Anyway, my own relationship with our feathered friends has been a complicated one. For example, this childhood appreciation of wild birds sits awkwardly with the fact that I also kept a caged budgerigar. Shamefully, the only time I can remember feeling unsettled by its presence was when it was allowed out to 'stretch its wings'.
In preparation, my Mum would close the lounge curtains and switch on the electric light for fear that, upon seeing the outside world, my pet would beat itself unconscious against the window. Apart from its initial flight from the cage door, I remember it spending most of its 'freedom' perched nervously on the pelmet.
Clearly at that time my sympathies lay more with its wild counterparts, the barn owls, the sparrows which flitted seemingly carefree in and out of our hedge, the pair of blackbirds which foraged together across our freshly mown lawn, the house martins which, after wintering in warmer climes, reappeared each spring to build their nests under the eaves of our local pub. One might covet their lives as much as the budgie would.

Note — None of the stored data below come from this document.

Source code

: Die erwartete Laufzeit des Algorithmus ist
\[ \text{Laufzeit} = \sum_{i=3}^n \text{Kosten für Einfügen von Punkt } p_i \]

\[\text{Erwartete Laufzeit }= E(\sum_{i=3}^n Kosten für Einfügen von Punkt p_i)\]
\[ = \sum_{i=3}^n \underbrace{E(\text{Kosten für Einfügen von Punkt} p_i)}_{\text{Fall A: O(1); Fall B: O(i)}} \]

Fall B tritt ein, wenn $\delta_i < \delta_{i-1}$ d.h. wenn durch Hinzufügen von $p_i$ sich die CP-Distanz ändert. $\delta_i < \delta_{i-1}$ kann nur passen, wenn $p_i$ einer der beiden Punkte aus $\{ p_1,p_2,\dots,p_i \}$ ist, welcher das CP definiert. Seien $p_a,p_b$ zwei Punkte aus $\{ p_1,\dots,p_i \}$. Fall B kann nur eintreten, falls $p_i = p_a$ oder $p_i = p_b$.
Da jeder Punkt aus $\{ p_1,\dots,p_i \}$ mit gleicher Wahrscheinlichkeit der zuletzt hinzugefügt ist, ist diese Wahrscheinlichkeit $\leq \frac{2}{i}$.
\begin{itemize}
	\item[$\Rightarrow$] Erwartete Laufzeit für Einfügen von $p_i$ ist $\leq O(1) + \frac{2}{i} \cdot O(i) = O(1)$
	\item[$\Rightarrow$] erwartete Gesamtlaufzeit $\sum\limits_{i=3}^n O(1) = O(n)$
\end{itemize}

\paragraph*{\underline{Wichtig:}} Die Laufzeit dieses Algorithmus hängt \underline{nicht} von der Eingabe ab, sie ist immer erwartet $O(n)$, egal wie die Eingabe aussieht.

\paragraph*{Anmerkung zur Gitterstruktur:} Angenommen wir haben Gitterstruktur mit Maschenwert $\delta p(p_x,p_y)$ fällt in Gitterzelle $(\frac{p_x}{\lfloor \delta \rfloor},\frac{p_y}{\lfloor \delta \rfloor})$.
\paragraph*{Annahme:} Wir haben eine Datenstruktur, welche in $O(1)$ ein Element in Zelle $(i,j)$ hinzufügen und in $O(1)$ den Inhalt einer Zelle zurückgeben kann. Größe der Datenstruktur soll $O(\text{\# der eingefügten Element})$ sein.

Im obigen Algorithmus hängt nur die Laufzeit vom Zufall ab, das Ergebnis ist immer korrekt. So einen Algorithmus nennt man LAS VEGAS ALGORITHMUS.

It seems strange that we go about our daily business surrounded by birds yet, for the majority of us, they remain very much on the periphery.
As a child growing up in the countryside, I didn't really consider birds to be 'an interest'. They were numerous and varied and it would have been ignorant not to take notice. But at some point my attention was diverted.
In recent years, as an adult living in the city, the odd near-miss with a low-flying pigeon was about the closest I came to a connection. Writing 'The Forty Year Twitch' has brought birds back into focus and once again their lives seem pertinent to me. It is from my desk that I first noticed a pair of jays had taken up residence in a neighbour's garden. I wrote parts of the play in Spain, sitting in a park opposite a large fir tree occupied by a flock of screeching parakeets. And certain scenes were written at my parent's house, in the garden of which dozens of goldfinch wait for their turn at the bird feeder.
In fact, as I write this, I notice a crow is picking a hole in a bin bag left out for collection. He has just fished out a rotten morsel and eaten it. I can't say I envy him that.